• [DIRECTIONS] How do the lines below between the ones holding "meet with it" and "so much the", inclusive, read? Give them again exactly, with no other lines.

[[ DATA SUPPLIED open ]]

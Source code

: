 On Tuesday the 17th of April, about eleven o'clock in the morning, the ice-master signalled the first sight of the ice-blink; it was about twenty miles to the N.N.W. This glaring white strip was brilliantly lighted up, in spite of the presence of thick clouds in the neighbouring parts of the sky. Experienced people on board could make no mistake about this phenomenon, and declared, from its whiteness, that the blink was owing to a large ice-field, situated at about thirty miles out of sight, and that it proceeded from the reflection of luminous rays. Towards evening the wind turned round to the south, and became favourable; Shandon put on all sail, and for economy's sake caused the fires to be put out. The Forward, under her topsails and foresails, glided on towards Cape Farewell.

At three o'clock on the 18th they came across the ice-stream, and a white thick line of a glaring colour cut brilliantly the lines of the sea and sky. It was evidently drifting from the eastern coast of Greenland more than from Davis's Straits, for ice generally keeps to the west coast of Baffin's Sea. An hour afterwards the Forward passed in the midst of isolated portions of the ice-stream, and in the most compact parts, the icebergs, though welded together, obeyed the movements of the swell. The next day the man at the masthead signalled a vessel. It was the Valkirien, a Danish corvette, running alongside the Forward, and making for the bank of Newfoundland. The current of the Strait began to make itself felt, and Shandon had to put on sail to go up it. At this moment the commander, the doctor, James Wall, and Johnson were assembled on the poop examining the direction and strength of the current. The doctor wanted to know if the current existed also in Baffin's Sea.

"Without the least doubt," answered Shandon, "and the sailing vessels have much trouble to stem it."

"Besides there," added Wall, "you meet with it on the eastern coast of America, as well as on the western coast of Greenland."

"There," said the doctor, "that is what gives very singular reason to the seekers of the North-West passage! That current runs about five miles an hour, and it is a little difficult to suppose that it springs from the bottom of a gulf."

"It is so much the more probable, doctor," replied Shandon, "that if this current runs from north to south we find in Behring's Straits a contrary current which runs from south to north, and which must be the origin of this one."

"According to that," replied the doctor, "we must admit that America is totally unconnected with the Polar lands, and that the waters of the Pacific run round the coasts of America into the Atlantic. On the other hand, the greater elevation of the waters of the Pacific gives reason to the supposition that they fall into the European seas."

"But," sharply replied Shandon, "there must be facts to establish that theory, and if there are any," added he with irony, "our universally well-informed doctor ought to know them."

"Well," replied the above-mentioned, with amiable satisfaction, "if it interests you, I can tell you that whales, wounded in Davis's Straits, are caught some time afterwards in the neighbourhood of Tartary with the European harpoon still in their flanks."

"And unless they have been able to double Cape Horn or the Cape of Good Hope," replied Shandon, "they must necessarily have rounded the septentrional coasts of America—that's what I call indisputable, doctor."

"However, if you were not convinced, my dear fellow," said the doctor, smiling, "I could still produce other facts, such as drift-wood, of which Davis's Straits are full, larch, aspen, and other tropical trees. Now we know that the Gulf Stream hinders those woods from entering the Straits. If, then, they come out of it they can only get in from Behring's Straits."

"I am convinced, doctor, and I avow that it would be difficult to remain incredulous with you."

[[ DATA SUPPLIED closed ]]

• [EXPECTED OUTPUT]
"Besides there," added Wall, "you meet with it on the eastern coast of America, as well as on the western coast of Greenland."

"There," said the doctor, "that is what gives very singular reason to the seekers of the North-West passage! That current runs about five miles an hour, and it is a little difficult to suppose that it springs from the bottom of a gulf."

"It is so much the more probable, doctor," replied Shandon, "that if this current runs from north to south we find in Behring's Straits a contrary current which runs from south to north, and which must be the origin of this one."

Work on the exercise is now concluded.